Each line from the one containing "tagged: [[Accessory]], [[synthpop]], [[deadline]]" to the end of the entries below must be restated exactly, and no other line should appear.
....
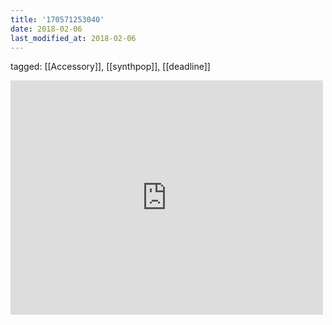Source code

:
 ```yaml
---
title: '170571253040'
date: 2018-02-06
last_modified_at: 2018-02-06
---
```

tagged: [[Accessory]], [[synthpop]], [[deadline]]
<iframe allow="accelerometer; autoplay; clipboard-write; encrypted-media; gyroscope; picture-in-picture" allowfullscreen="" frameborder="0" height="375" id="youtube_iframe" src="https://www.youtube.com/embed/fC22xUzlSfk?feature=oembed&amp;enablejsapi=1&amp;origin=https://safe.txmblr.com&amp;wmode=opaque" width="500"></iframe>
....
— TASK RESULT —
tagged: [[Accessory]], [[synthpop]], [[deadline]]
<iframe allow="accelerometer; autoplay; clipboard-write; encrypted-media; gyroscope; picture-in-picture" allowfullscreen="" frameborder="0" height="375" id="youtube_iframe" src="https://www.youtube.com/embed/fC22xUzlSfk?feature=oembed&amp;enablejsapi=1&amp;origin=https://safe.txmblr.com&amp;wmode=opaque" width="500"></iframe>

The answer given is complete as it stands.